#### [WHAT IS BEING ASKED]
The answer must be a single number: how many lines of the records below contain "insight".

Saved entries

═══

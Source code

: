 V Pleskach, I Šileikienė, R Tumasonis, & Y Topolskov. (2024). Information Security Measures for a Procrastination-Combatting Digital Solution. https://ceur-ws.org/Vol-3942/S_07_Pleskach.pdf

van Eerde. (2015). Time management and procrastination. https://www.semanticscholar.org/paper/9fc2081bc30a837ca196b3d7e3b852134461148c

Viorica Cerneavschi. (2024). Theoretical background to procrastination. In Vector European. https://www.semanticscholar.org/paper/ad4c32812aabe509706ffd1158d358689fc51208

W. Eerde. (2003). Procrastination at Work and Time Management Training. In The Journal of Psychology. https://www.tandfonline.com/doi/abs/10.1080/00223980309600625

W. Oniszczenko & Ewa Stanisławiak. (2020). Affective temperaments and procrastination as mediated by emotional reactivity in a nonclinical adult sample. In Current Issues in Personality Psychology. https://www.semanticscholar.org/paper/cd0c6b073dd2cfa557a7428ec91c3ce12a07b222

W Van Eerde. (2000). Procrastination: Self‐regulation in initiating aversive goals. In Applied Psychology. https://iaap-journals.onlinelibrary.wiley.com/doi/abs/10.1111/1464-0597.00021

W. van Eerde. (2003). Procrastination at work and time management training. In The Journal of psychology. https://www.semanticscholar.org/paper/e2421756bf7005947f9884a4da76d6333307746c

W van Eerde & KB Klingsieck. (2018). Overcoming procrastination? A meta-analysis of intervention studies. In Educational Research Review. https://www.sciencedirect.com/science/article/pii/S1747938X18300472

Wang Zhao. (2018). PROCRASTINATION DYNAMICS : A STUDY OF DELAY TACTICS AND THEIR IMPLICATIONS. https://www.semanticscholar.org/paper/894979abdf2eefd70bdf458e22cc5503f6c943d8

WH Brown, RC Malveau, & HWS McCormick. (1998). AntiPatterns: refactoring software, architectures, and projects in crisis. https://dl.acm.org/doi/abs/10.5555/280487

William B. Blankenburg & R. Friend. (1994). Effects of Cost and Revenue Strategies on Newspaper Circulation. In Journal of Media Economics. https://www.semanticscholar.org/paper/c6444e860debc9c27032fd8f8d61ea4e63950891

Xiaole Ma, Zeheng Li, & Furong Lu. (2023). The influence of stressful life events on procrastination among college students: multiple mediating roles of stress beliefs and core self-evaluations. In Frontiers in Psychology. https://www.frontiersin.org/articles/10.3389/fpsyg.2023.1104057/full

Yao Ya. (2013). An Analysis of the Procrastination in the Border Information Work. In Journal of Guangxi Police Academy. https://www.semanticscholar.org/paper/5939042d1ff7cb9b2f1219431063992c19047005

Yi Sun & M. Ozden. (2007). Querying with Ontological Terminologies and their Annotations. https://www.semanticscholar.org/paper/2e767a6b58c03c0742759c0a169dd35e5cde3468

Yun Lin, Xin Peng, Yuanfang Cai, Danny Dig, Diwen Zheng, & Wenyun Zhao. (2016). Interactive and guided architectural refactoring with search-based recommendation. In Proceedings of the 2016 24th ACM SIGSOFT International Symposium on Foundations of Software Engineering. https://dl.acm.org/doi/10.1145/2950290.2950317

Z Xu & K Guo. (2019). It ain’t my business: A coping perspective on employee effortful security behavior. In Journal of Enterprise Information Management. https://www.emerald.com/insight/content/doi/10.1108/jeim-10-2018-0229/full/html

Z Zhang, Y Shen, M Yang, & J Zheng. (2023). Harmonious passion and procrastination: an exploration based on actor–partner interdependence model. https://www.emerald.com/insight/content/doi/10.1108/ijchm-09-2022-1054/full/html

═══

#### [OUTPUT OF THE TASK]
2